A new nanostructure-mediated approach was demonstrated to synthesize Eu3+-doped yttrium oxysulfates Y2O2SO4:Eu3+ giving rise to abnormally enhanced Eu3+ emission. Yttrium and europium salts, sodium dodecylsulfate (SDS), and urea at various Eu3+ concentrations were reacted in aqueous solution at 80, 85, and 87 °C to yield Eu3+-doped dodecylsulfate-templated yttrium oxide mesophases with straight-layered (S-type), concentric-layered (C-type) and layer-to-hexagonal transient-layered (T-type) structures, respectively. On calcination at 1000 °C, all of these mesophases were converted into Y2O2SO4:Eu3+ to exhibit luminescence bands including the 5D0-7F2 transition with a tendency in intensity to saturate or reach a maximum at 10-12 mol% Eu doping. The Eu3+ emissions for Y2O2SO4:Eu3+ mediated by the T- and C-type mesophases were enhanced in intensity by a factor of about two and three times, respectively, stronger than those for not only compositionally the same sulfate Y2O2SO4:Eu3+ obtained from yttrium-based sulfates but also Y2O3:Eu3+ obtained in the SDS-free system.

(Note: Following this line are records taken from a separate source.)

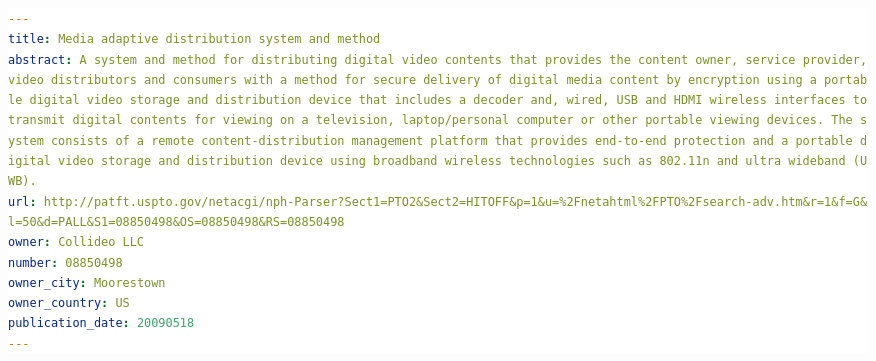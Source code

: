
 ```yaml
---
title: Media adaptive distribution system and method
abstract: A system and method for distributing digital video contents that provides the content owner, service provider, video distributors and consumers with a method for secure delivery of digital media content by encryption using a portable digital video storage and distribution device that includes a decoder and, wired, USB and HDMI wireless interfaces to transmit digital contents for viewing on a television, laptop/personal computer or other portable viewing devices. The system consists of a remote content-distribution management platform that provides end-to-end protection and a portable digital video storage and distribution device using broadband wireless technologies such as 802.11n and ultra wideband (UWB).
url: http://patft.uspto.gov/netacgi/nph-Parser?Sect1=PTO2&Sect2=HITOFF&p=1&u=%2Fnetahtml%2FPTO%2Fsearch-adv.htm&r=1&f=G&l=50&d=PALL&S1=08850498&OS=08850498&RS=08850498
owner: Collideo LLC
number: 08850498
owner_city: Moorestown
owner_country: US
publication_date: 20090518
---
```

In contrast, the emission intensities for the S-type-mesophase-mediated Y2O2SO4:Eu3+ were close to those for the latter sulfates. The abnormally enhanced emission is likely based on specific deformation of sulfate groups induced through the conversion of concentric dodecylsulfate-layers to straight sulfate-layers in the oxysulfate framework upon calcination.